The video clip in question appears to show a marriage proposal, as early reports from Reuters seem to indicate, but much about the case remains unknown. What is known is that the footage depicts two women locking lips and hugging at a party (likely in the northwestern town of Geita, where the detainee lives). The moment is followed by the prisoner presenting her partner with a ring.
The recipient of that gesture has yet to be apprehended. But Geita police chief Mponjoli Mwabulambo told reporters that it is “just a matter of time” before the second woman is brought to justice.
“[T]he plan is to eliminate the entire chain of people involved or supporting homosexuality for the betterment of the generations,” Mwabulambo said.
Law enforcement officials have claimed that the investigation into the matter is ongoing, but the women at the center of the controversy potentially face steep penalties. Tanzania enforces one of the world’s harshest punishments for homosexuality. Being found guilty of “carnal knowledge of any person against the order of nature” carries a sentence of 30 years to life in prison.

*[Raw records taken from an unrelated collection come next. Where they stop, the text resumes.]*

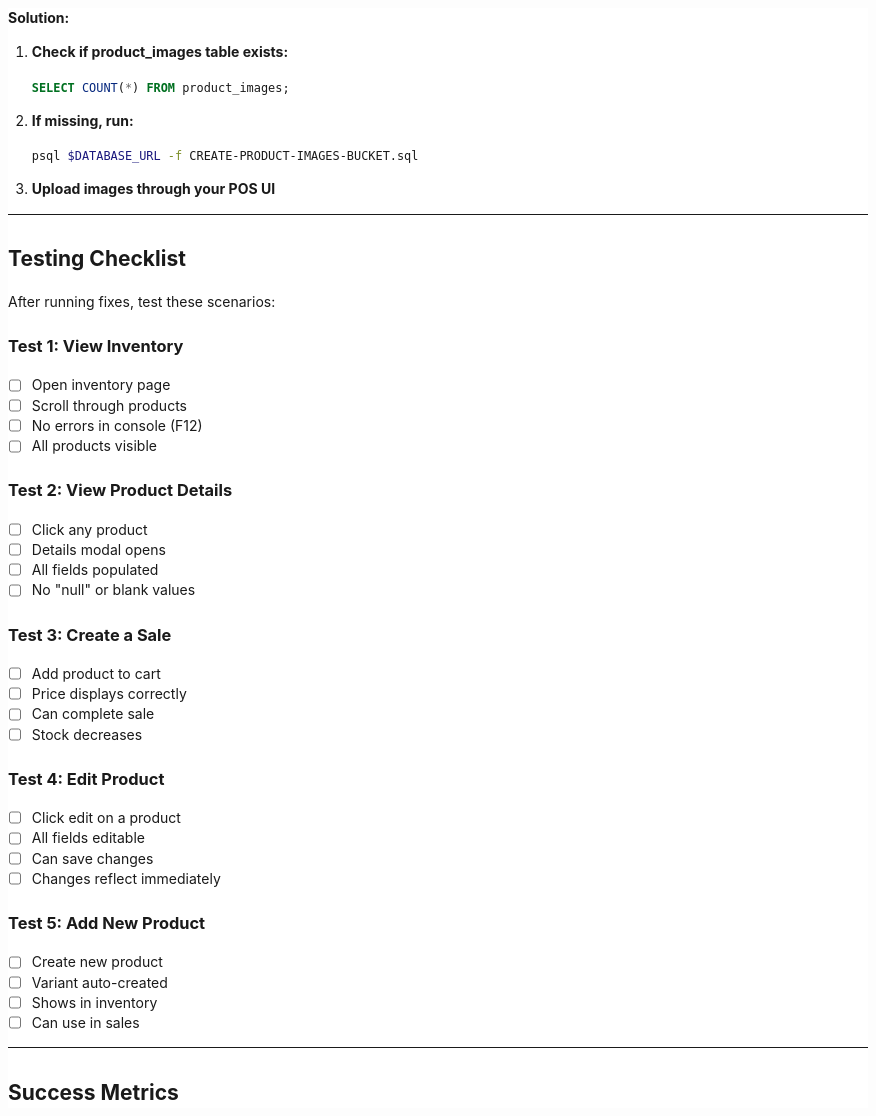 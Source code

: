 **Solution:**

1. **Check if product_images table exists:**
   ```sql
   SELECT COUNT(*) FROM product_images;
   ```

2. **If missing, run:**
   ```bash
   psql $DATABASE_URL -f CREATE-PRODUCT-IMAGES-BUCKET.sql
   ```

3. **Upload images through your POS UI**

---

## Testing Checklist

After running fixes, test these scenarios:

### Test 1: View Inventory
- [ ] Open inventory page
- [ ] Scroll through products
- [ ] No errors in console (F12)
- [ ] All products visible

### Test 2: View Product Details
- [ ] Click any product
- [ ] Details modal opens
- [ ] All fields populated
- [ ] No "null" or blank values

### Test 3: Create a Sale
- [ ] Add product to cart
- [ ] Price displays correctly
- [ ] Can complete sale
- [ ] Stock decreases

### Test 4: Edit Product
- [ ] Click edit on a product
- [ ] All fields editable
- [ ] Can save changes
- [ ] Changes reflect immediately

### Test 5: Add New Product
- [ ] Create new product
- [ ] Variant auto-created
- [ ] Shows in inventory
- [ ] Can use in sales

---

## Success Metrics
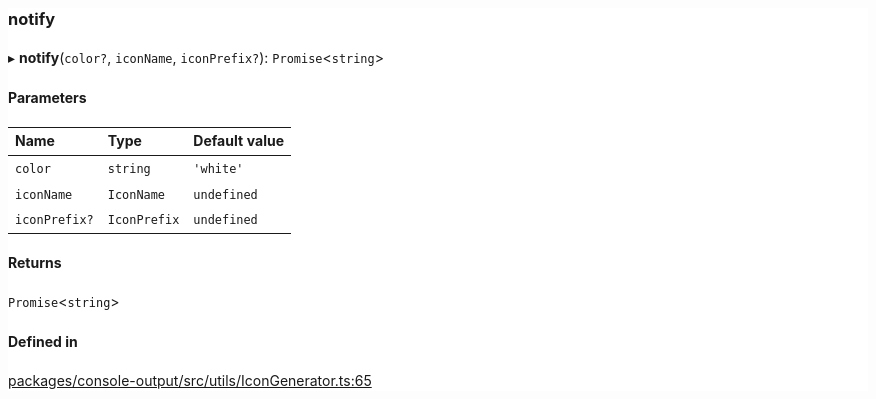 ### notify

▸ **notify**(`color?`, `iconName`, `iconPrefix?`): `Promise`<`string`\>

#### Parameters

| Name | Type | Default value |
| :------ | :------ | :------ |
| `color` | `string` | `'white'` |
| `iconName` | `IconName` | `undefined` |
| `iconPrefix?` | `IconPrefix` | `undefined` |

#### Returns

`Promise`<`string`\>

#### Defined in

[packages/console-output/src/utils/IconGenerator.ts:65](https://github.com/robinradic/npm-console/blob/10cb77f/packages/console-output/src/utils/IconGenerator.ts#L65)
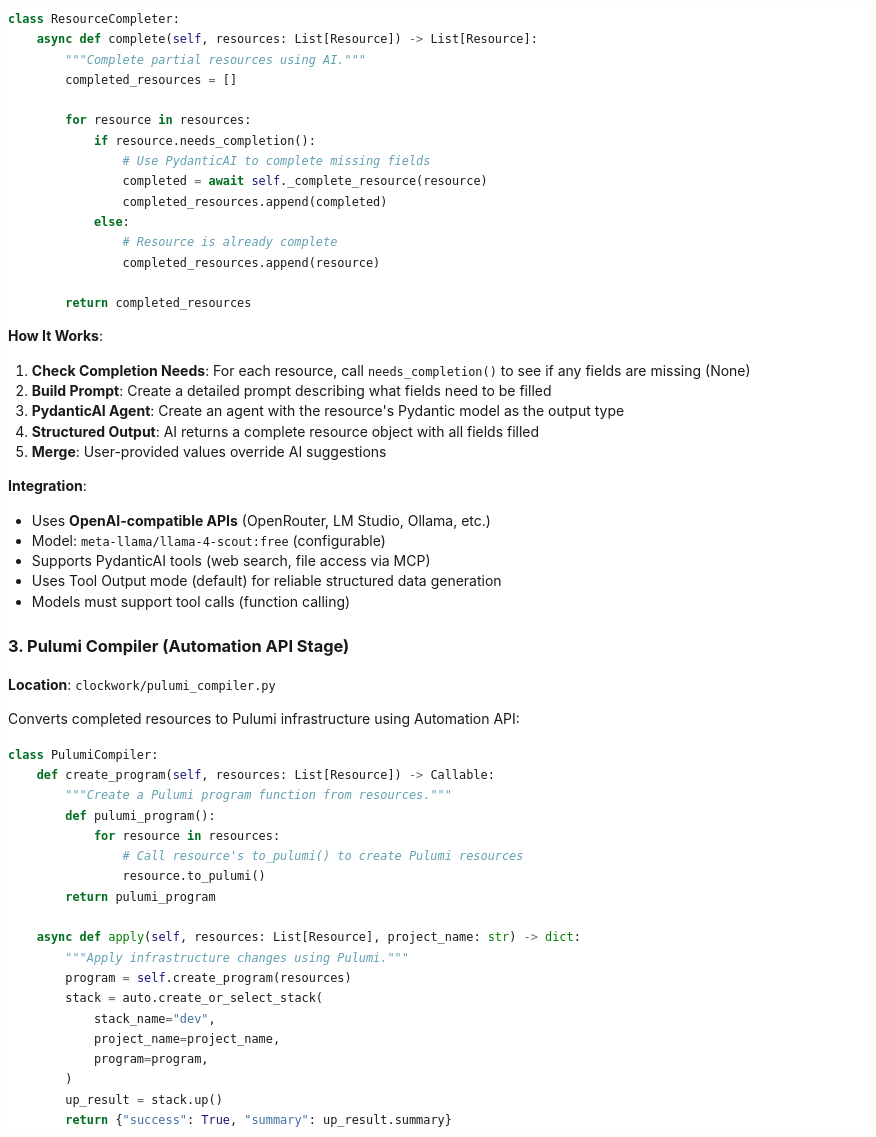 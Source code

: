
 ```python
class ResourceCompleter:
    async def complete(self, resources: List[Resource]) -> List[Resource]:
        """Complete partial resources using AI."""
        completed_resources = []

        for resource in resources:
            if resource.needs_completion():
                # Use PydanticAI to complete missing fields
                completed = await self._complete_resource(resource)
                completed_resources.append(completed)
            else:
                # Resource is already complete
                completed_resources.append(resource)

        return completed_resources
```

**How It Works**:

1. **Check Completion Needs**: For each resource, call `needs_completion()` to see if any fields are missing (None)
2. **Build Prompt**: Create a detailed prompt describing what fields need to be filled
3. **PydanticAI Agent**: Create an agent with the resource's Pydantic model as the output type
4. **Structured Output**: AI returns a complete resource object with all fields filled
5. **Merge**: User-provided values override AI suggestions

**Integration**:

- Uses **OpenAI-compatible APIs** (OpenRouter, LM Studio, Ollama, etc.)
- Model: `meta-llama/llama-4-scout:free` (configurable)
- Supports PydanticAI tools (web search, file access via MCP)
- Uses Tool Output mode (default) for reliable structured data generation
- Models must support tool calls (function calling)

### 3. Pulumi Compiler (Automation API Stage)

**Location**: `clockwork/pulumi_compiler.py`

Converts completed resources to Pulumi infrastructure using Automation API:

```python
class PulumiCompiler:
    def create_program(self, resources: List[Resource]) -> Callable:
        """Create a Pulumi program function from resources."""
        def pulumi_program():
            for resource in resources:
                # Call resource's to_pulumi() to create Pulumi resources
                resource.to_pulumi()
        return pulumi_program

    async def apply(self, resources: List[Resource], project_name: str) -> dict:
        """Apply infrastructure changes using Pulumi."""
        program = self.create_program(resources)
        stack = auto.create_or_select_stack(
            stack_name="dev",
            project_name=project_name,
            program=program,
        )
        up_result = stack.up()
        return {"success": True, "summary": up_result.summary}
```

The lesbian detainee is the most recent LGBTQ victim of a recent crackdown on queer life under the repressive regime of President John Magufuli, who has claimed that “even cows” disapprove of same-sex relationships.
Since Magufuli took office in 2015, the country has targeted LGBTQ advocacy in the state. Last year federal authorities banned nongovernmental organizations from distributing lubricants, hoping to “curb homosexuality.” Those resources are intended to prevent the spread of HIV/AIDS in a nation where 1.4 million people are living with the virus (out of a population of 55 million).
Tanzania subsequently shuttered more than 40 privately run HIV/AIDS clinics earlier this year, charging that they “cater to homosexuals.”
The government went even further in October, arresting 13 queer people in a raid on the Peacock Hotel in the former capital city of Dar Es Salaam. Although authorities claimed that the meeting was intended for the purpose of promoting “marriage between people of the same sex,” the activists were meeting to mount a court challenge to Tanzania’s deadly attack on HIV/AIDS services.
More than 36,000 people die in the country each year due to complications from the virus, and that number is likely to increase without access to proper medication or treatment.
But Tanzanian officials have refused to back down, even in the face of criticism from international human rights organizations. Tanzania’s Home Affairs Minister, Mwigulu Nchemba, claimed at a June rally that the country would deregister LGBTQ advocacy groups and deport anyone working for equality.
“If a Tanzanian national is doing that campaign, we will arrest him and take him to court,” Nchemba said at the time, “and if it is a foreigner, we will immediately order him to leave the country.”
LGBTQ groups in Tanzania were unable to comment on the story prior to publication time.